Coming from a wet-lab background where I used the same equipment for years (my trusty thermal cycler, UV transilluminator, pipettes), the bioinformatics toolkit felt chaotic and ever-changing.

This blog is the guide I wish I had when I started. I'll walk through the 15 essential tools I used to analyze SARS-CoV-2 genomes—from raw sequencing reads to drug target discovery—explaining what each does, when to use it, and the mistakes I made so you don't have to.

Think of this as your bioinformatics toolkit reference card—bookmark it, refer back, and use it when you're stuck wondering "Wait, which tool do I use for this?"

The Workflow: Tools by Analysis Stage

Before diving into individual tools, here's the big picture—the complete workflow I used and where each tool fits:

Raw Sequencing Data (FASTQ)
    ↓
[SPAdes] → Genome Assembly
    ↓
[QUAST] → Quality Assessment
    ↓
[Prokka] → Gene Annotation
    ↓
[BLAST] → Homology Search
    ↓
[MUSCLE] → Multiple Sequence Alignment
    ↓
[FastTree] → Phylogenetic Tree
    ↓
[LSD2] → Molecular Clock Dating
    ↓
[BioCyc] → Pathway Analysis
    ↓
Drug Target Discovery

Each arrow represents a tool transforming data from one form to another. Let's break down each tool.
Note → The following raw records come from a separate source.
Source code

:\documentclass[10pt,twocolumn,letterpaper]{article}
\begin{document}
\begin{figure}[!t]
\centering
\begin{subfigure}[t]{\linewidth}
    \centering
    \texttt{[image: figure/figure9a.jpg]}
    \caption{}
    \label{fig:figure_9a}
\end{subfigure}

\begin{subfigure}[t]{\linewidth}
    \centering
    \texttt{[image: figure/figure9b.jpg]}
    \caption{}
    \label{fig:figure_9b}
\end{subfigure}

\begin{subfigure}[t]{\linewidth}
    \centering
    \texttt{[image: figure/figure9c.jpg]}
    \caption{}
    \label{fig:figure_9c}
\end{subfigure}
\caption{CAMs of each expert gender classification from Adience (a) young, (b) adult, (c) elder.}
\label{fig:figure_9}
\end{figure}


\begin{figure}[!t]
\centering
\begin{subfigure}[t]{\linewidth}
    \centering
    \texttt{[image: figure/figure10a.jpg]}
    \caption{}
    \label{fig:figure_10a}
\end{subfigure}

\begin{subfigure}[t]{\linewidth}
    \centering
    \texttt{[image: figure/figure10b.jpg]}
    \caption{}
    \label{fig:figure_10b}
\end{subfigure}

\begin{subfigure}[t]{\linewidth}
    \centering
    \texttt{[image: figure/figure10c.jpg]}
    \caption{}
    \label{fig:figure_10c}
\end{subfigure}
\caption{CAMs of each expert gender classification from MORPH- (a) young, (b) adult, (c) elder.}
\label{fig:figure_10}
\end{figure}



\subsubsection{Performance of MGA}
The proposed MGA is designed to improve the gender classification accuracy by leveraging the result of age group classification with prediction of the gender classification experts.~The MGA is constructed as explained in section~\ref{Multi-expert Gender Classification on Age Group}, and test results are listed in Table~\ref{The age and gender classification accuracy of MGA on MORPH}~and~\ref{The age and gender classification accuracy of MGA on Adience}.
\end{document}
🔧 PART 1: Assembly & Quality Control

1. SPAdes — The Genome Assembler

What it does: Reconstructs complete genomes from millions of short DNA reads using de Bruijn graph algorithms.

When to use it: - You have Illumina paired-end sequencing data - You want de novo assembly (no reference genome) - Genome size: bacterial/viral (works best for <100 Mb)

My use case: Assembled 2.5 million SARS-CoV-2 reads into a 29,903 bp genome.

Key parameters:

spades.py \
  -1 forward_reads.fastq \
  -2 reverse_reads.fastq \
  -o output_directory \
  -k 21,33,55  # Multiple k-mer sizes

What I learned: - Multiple k-mers are essential: SPAdes automatically tries different k-mer sizes (21, 33, 55). Small k-mers handle low coverage, large k-mers resolve repeats. - Takes time: My 30kb viral genome took 45 minutes. Larger genomes take hours to days. - RAM hungry: Needs 16+ GB for bacterial genomes. Galaxy servers handle this for you.

Common mistakes: - Using only single-end reads (paired-end gives much better results) - Not checking error correction (--careful flag improves accuracy) - Running out of memory (use --memory parameter)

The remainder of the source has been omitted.